- _TASK DESCRIPTION_:
When checking the entries below, count every line with the word "então", then give only that number.
BEGIN DATA RECORDS
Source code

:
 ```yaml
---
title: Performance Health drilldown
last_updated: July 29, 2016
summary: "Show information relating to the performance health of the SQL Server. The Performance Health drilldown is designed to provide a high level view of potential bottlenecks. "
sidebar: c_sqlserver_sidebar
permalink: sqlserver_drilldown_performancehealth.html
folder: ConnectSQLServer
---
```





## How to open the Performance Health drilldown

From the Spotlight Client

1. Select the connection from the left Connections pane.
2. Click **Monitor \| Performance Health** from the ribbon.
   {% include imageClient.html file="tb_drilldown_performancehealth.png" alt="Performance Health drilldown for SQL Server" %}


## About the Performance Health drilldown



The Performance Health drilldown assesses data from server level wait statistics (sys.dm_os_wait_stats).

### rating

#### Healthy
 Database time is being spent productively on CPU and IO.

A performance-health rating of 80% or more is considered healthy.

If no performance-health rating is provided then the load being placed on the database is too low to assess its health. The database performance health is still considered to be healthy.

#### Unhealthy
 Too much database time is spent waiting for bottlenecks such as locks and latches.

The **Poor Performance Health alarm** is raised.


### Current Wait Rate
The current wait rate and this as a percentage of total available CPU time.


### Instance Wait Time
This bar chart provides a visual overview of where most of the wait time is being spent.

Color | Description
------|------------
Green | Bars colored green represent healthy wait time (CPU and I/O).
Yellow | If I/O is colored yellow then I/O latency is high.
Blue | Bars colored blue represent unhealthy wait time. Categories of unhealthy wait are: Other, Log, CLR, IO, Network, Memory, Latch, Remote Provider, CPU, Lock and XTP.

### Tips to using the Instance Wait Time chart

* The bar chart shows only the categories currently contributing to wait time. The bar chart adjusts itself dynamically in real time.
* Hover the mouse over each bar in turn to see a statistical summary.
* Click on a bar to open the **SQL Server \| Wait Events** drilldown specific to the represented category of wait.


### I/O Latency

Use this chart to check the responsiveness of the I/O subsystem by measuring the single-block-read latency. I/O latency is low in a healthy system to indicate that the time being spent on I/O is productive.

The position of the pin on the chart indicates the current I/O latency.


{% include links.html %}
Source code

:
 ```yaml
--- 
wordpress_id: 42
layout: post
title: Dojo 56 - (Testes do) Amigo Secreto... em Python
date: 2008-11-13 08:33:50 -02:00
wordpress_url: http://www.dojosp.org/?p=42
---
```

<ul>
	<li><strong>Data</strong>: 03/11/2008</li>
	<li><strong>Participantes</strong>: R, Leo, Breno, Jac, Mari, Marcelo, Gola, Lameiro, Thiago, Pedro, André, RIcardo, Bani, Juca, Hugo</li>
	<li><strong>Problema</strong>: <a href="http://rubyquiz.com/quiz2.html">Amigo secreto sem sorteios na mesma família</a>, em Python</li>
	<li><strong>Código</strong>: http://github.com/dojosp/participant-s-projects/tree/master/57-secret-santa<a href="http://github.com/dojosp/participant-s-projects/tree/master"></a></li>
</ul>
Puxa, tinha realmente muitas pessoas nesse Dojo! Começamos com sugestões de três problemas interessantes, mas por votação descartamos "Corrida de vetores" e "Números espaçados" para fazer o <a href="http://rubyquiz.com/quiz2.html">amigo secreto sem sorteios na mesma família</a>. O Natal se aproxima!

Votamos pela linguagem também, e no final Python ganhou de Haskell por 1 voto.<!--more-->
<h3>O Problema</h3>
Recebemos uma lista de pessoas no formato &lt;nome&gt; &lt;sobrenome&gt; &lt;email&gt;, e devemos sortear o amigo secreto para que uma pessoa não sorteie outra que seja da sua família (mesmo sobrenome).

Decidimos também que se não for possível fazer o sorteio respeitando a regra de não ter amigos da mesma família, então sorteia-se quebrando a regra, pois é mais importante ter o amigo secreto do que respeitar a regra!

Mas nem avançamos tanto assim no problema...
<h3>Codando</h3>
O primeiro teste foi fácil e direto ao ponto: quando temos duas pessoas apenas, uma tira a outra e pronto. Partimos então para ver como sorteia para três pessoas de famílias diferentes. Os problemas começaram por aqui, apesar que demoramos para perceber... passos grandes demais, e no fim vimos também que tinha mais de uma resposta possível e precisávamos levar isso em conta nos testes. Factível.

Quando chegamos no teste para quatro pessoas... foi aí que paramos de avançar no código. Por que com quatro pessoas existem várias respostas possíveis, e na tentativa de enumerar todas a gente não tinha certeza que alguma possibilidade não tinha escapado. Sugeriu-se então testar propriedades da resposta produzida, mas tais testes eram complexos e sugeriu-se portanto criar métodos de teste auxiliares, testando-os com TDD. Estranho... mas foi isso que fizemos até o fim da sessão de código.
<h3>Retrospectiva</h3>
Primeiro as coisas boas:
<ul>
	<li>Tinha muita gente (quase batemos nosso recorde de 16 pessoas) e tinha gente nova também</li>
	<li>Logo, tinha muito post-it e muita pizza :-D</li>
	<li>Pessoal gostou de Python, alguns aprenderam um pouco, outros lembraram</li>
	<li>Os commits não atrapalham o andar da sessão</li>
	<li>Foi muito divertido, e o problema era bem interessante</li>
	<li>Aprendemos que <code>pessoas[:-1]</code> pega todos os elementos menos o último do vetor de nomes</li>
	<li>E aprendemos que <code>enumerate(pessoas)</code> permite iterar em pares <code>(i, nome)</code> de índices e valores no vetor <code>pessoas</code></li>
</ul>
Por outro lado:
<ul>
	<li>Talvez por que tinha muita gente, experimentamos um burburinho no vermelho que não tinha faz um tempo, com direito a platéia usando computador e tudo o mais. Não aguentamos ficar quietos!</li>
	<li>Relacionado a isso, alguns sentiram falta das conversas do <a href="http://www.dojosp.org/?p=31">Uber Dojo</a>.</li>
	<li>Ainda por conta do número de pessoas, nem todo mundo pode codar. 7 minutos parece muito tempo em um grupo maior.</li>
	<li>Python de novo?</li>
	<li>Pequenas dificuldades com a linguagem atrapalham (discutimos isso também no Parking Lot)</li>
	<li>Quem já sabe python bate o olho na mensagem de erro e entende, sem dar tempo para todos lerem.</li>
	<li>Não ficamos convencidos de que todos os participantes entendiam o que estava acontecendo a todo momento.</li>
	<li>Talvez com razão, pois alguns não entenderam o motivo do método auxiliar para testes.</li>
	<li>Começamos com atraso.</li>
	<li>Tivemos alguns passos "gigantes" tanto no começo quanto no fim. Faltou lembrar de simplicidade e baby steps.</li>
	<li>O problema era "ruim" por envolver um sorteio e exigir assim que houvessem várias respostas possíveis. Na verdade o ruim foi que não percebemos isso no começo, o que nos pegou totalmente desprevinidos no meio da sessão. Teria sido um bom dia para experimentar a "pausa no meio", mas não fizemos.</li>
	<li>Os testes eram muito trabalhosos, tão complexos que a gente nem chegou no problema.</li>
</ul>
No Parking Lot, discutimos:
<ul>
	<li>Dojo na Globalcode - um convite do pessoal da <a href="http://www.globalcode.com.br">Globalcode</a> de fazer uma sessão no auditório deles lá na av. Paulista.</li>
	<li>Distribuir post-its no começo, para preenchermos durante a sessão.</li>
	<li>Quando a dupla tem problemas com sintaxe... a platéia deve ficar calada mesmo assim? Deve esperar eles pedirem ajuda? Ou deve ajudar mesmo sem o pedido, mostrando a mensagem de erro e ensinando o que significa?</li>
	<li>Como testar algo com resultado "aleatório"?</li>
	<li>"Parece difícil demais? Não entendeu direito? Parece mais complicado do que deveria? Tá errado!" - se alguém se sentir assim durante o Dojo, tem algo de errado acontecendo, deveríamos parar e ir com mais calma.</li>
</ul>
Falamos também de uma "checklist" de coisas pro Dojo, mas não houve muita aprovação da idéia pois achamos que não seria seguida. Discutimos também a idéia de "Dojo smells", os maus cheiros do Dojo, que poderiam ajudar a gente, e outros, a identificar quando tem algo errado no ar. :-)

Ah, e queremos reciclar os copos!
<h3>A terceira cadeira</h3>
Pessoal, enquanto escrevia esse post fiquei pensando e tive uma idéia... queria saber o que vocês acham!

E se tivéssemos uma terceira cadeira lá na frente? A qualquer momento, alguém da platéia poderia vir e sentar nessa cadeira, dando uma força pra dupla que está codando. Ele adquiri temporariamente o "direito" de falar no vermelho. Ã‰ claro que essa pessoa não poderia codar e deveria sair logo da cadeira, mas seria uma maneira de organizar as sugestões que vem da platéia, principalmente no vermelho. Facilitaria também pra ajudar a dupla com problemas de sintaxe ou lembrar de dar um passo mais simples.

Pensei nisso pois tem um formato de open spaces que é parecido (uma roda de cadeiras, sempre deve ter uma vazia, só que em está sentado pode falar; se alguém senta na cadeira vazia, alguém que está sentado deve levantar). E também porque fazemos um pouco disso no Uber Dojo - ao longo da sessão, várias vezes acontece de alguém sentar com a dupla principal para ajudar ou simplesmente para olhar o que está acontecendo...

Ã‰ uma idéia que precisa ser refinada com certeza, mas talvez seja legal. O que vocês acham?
END DATA RECORDS
- _ANSWER TO THIS PROBLEM_:
3